• WORK TO BE COMPLETED:
Could you retype the whole listing, word for word?

• GIVEN RECORDS:
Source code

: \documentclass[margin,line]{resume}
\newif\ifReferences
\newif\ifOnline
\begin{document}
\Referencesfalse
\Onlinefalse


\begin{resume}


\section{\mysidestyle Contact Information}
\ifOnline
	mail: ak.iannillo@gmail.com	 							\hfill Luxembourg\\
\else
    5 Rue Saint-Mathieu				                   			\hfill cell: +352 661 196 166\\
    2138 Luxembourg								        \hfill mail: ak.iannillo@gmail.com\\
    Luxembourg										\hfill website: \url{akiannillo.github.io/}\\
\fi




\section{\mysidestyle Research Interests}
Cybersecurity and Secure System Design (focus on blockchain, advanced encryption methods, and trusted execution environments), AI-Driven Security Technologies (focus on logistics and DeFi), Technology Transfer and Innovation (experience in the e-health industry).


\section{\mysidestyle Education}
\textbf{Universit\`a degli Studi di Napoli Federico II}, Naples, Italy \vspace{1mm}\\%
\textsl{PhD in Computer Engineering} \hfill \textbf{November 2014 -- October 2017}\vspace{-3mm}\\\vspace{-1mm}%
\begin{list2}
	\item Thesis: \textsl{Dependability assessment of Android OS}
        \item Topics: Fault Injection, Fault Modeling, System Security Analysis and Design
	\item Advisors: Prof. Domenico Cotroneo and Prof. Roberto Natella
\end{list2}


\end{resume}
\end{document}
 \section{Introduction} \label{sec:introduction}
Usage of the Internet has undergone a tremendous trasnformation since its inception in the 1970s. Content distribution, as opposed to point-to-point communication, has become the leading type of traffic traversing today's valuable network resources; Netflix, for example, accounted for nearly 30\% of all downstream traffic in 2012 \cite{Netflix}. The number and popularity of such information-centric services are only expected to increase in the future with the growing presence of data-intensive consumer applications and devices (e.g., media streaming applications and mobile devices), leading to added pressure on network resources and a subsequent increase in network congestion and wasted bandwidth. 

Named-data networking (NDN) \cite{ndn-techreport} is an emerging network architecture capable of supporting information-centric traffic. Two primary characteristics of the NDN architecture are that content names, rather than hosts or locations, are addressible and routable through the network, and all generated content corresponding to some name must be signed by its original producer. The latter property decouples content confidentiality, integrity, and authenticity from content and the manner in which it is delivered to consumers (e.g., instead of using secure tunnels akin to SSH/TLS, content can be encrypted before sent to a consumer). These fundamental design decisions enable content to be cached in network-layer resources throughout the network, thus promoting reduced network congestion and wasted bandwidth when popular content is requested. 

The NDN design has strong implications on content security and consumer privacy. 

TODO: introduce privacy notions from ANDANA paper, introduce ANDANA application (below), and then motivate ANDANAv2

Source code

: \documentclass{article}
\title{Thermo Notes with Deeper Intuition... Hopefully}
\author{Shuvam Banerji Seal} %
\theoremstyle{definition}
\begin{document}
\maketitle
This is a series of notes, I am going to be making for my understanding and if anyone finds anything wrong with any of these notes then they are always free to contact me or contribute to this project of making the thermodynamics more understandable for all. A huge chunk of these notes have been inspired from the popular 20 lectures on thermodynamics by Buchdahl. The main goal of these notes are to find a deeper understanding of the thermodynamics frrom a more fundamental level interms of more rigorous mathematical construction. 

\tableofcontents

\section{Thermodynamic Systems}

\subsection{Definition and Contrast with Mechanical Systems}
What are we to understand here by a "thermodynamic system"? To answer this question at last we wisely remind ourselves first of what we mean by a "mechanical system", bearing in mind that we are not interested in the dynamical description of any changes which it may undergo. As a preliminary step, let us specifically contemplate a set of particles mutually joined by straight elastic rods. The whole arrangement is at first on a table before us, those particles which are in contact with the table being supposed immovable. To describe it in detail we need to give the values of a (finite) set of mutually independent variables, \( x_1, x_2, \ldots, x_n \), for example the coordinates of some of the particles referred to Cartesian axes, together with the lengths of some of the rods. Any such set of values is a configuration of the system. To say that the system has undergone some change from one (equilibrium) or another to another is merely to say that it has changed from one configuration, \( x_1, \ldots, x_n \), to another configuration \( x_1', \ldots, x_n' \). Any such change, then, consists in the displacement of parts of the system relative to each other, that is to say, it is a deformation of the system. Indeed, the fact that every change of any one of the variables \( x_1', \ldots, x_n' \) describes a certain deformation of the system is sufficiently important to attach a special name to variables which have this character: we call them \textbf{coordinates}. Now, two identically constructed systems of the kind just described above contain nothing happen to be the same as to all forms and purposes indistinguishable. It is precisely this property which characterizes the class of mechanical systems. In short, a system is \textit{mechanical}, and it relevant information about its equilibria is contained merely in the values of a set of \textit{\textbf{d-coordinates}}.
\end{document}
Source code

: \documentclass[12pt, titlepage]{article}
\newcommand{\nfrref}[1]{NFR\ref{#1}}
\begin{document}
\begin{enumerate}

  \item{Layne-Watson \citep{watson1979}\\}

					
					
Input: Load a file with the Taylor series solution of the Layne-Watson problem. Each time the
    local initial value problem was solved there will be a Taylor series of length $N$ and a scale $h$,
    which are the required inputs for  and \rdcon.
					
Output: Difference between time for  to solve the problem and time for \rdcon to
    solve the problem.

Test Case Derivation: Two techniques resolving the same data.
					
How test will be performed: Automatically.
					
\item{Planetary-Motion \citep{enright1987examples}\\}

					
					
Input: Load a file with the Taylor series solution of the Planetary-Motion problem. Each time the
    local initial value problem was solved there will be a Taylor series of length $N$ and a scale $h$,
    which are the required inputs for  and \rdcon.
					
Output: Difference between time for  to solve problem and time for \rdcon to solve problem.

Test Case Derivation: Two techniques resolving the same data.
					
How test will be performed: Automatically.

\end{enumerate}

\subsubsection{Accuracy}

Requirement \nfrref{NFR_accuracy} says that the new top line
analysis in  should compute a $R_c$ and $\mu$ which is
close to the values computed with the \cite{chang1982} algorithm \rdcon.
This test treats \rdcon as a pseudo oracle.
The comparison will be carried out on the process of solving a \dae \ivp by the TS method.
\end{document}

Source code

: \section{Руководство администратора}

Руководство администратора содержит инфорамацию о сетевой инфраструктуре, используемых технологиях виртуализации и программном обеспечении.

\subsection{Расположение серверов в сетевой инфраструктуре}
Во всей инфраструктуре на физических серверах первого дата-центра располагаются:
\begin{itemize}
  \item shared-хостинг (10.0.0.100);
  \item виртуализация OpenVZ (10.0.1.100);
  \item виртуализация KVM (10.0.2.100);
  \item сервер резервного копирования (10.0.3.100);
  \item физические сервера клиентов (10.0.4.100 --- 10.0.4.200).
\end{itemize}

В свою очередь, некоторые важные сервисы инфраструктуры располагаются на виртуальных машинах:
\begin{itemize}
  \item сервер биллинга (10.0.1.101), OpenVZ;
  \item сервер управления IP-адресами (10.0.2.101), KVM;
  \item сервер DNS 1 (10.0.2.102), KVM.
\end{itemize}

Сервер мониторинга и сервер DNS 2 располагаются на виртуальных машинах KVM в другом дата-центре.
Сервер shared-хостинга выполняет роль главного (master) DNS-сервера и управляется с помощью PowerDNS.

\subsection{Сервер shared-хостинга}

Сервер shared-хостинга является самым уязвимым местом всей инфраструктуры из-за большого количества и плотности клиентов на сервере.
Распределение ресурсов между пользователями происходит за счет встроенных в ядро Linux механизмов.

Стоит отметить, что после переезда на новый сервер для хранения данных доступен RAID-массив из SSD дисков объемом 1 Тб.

• RESULT:
Source code

: \documentclass[margin,line]{resume}
\newif\ifReferences
\newif\ifOnline
\begin{document}
\Referencesfalse
\Onlinefalse


\begin{resume}


\section{\mysidestyle Contact Information}
\ifOnline
	mail: ak.iannillo@gmail.com	 							\hfill Luxembourg\\
\else
    5 Rue Saint-Mathieu				                   			\hfill cell: +352 661 196 166\\
    2138 Luxembourg								        \hfill mail: ak.iannillo@gmail.com\\
    Luxembourg										\hfill website: \url{akiannillo.github.io/}\\
\fi




\section{\mysidestyle Research Interests}
Cybersecurity and Secure System Design (focus on blockchain, advanced encryption methods, and trusted execution environments), AI-Driven Security Technologies (focus on logistics and DeFi), Technology Transfer and Innovation (experience in the e-health industry).


\section{\mysidestyle Education}
\textbf{Universit\`a degli Studi di Napoli Federico II}, Naples, Italy \vspace{1mm}\\%
\textsl{PhD in Computer Engineering} \hfill \textbf{November 2014 -- October 2017}\vspace{-3mm}\\\vspace{-1mm}%
\begin{list2}
	\item Thesis: \textsl{Dependability assessment of Android OS}
        \item Topics: Fault Injection, Fault Modeling, System Security Analysis and Design
	\item Advisors: Prof. Domenico Cotroneo and Prof. Roberto Natella
\end{list2}


\end{resume}
\end{document}
 \section{Introduction} \label{sec:introduction}
Usage of the Internet has undergone a tremendous trasnformation since its inception in the 1970s. Content distribution, as opposed to point-to-point communication, has become the leading type of traffic traversing today's valuable network resources; Netflix, for example, accounted for nearly 30\% of all downstream traffic in 2012 \cite{Netflix}. The number and popularity of such information-centric services are only expected to increase in the future with the growing presence of data-intensive consumer applications and devices (e.g., media streaming applications and mobile devices), leading to added pressure on network resources and a subsequent increase in network congestion and wasted bandwidth. 

Named-data networking (NDN) \cite{ndn-techreport} is an emerging network architecture capable of supporting information-centric traffic. Two primary characteristics of the NDN architecture are that content names, rather than hosts or locations, are addressible and routable through the network, and all generated content corresponding to some name must be signed by its original producer. The latter property decouples content confidentiality, integrity, and authenticity from content and the manner in which it is delivered to consumers (e.g., instead of using secure tunnels akin to SSH/TLS, content can be encrypted before sent to a consumer). These fundamental design decisions enable content to be cached in network-layer resources throughout the network, thus promoting reduced network congestion and wasted bandwidth when popular content is requested. 

The NDN design has strong implications on content security and consumer privacy. 

TODO: introduce privacy notions from ANDANA paper, introduce ANDANA application (below), and then motivate ANDANAv2

Source code

: \documentclass{article}
\title{Thermo Notes with Deeper Intuition... Hopefully}
\author{Shuvam Banerji Seal} %
\theoremstyle{definition}
\begin{document}
\maketitle
This is a series of notes, I am going to be making for my understanding and if anyone finds anything wrong with any of these notes then they are always free to contact me or contribute to this project of making the thermodynamics more understandable for all. A huge chunk of these notes have been inspired from the popular 20 lectures on thermodynamics by Buchdahl. The main goal of these notes are to find a deeper understanding of the thermodynamics frrom a more fundamental level interms of more rigorous mathematical construction. 

\tableofcontents

\section{Thermodynamic Systems}

\subsection{Definition and Contrast with Mechanical Systems}
What are we to understand here by a "thermodynamic system"? To answer this question at last we wisely remind ourselves first of what we mean by a "mechanical system", bearing in mind that we are not interested in the dynamical description of any changes which it may undergo. As a preliminary step, let us specifically contemplate a set of particles mutually joined by straight elastic rods. The whole arrangement is at first on a table before us, those particles which are in contact with the table being supposed immovable. To describe it in detail we need to give the values of a (finite) set of mutually independent variables, \( x_1, x_2, \ldots, x_n \), for example the coordinates of some of the particles referred to Cartesian axes, together with the lengths of some of the rods. Any such set of values is a configuration of the system. To say that the system has undergone some change from one (equilibrium) or another to another is merely to say that it has changed from one configuration, \( x_1, \ldots, x_n \), to another configuration \( x_1', \ldots, x_n' \). Any such change, then, consists in the displacement of parts of the system relative to each other, that is to say, it is a deformation of the system. Indeed, the fact that every change of any one of the variables \( x_1', \ldots, x_n' \) describes a certain deformation of the system is sufficiently important to attach a special name to variables which have this character: we call them \textbf{coordinates}. Now, two identically constructed systems of the kind just described above contain nothing happen to be the same as to all forms and purposes indistinguishable. It is precisely this property which characterizes the class of mechanical systems. In short, a system is \textit{mechanical}, and it relevant information about its equilibria is contained merely in the values of a set of \textit{\textbf{d-coordinates}}.
\end{document}
Source code

: \documentclass[12pt, titlepage]{article}
\newcommand{\nfrref}[1]{NFR\ref{#1}}
\begin{document}
\begin{enumerate}

  \item{Layne-Watson \citep{watson1979}\\}

					
					
Input: Load a file with the Taylor series solution of the Layne-Watson problem. Each time the
    local initial value problem was solved there will be a Taylor series of length $N$ and a scale $h$,
    which are the required inputs for  and \rdcon.
					
Output: Difference between time for  to solve the problem and time for \rdcon to
    solve the problem.

Test Case Derivation: Two techniques resolving the same data.
					
How test will be performed: Automatically.
					
\item{Planetary-Motion \citep{enright1987examples}\\}

					
					
Input: Load a file with the Taylor series solution of the Planetary-Motion problem. Each time the
    local initial value problem was solved there will be a Taylor series of length $N$ and a scale $h$,
    which are the required inputs for  and \rdcon.
					
Output: Difference between time for  to solve problem and time for \rdcon to solve problem.

Test Case Derivation: Two techniques resolving the same data.
					
How test will be performed: Automatically.

\end{enumerate}

\subsubsection{Accuracy}

Requirement \nfrref{NFR_accuracy} says that the new top line
analysis in  should compute a $R_c$ and $\mu$ which is
close to the values computed with the \cite{chang1982} algorithm \rdcon.
This test treats \rdcon as a pseudo oracle.
The comparison will be carried out on the process of solving a \dae \ivp by the TS method.
\end{document}

Source code

: \section{Руководство администратора}

Руководство администратора содержит инфорамацию о сетевой инфраструктуре, используемых технологиях виртуализации и программном обеспечении.

\subsection{Расположение серверов в сетевой инфраструктуре}
Во всей инфраструктуре на физических серверах первого дата-центра располагаются:
\begin{itemize}
  \item shared-хостинг (10.0.0.100);
  \item виртуализация OpenVZ (10.0.1.100);
  \item виртуализация KVM (10.0.2.100);
  \item сервер резервного копирования (10.0.3.100);
  \item физические сервера клиентов (10.0.4.100 --- 10.0.4.200).
\end{itemize}

В свою очередь, некоторые важные сервисы инфраструктуры располагаются на виртуальных машинах:
\begin{itemize}
  \item сервер биллинга (10.0.1.101), OpenVZ;
  \item сервер управления IP-адресами (10.0.2.101), KVM;
  \item сервер DNS 1 (10.0.2.102), KVM.
\end{itemize}

Сервер мониторинга и сервер DNS 2 располагаются на виртуальных машинах KVM в другом дата-центре.
Сервер shared-хостинга выполняет роль главного (master) DNS-сервера и управляется с помощью PowerDNS.

\subsection{Сервер shared-хостинга}

Сервер shared-хостинга является самым уязвимым местом всей инфраструктуры из-за большого количества и плотности клиентов на сервере.
Распределение ресурсов между пользователями происходит за счет встроенных в ядро Linux механизмов.

Стоит отметить, что после переезда на новый сервер для хранения данных доступен RAID-массив из SSD дисков объемом 1 Тб.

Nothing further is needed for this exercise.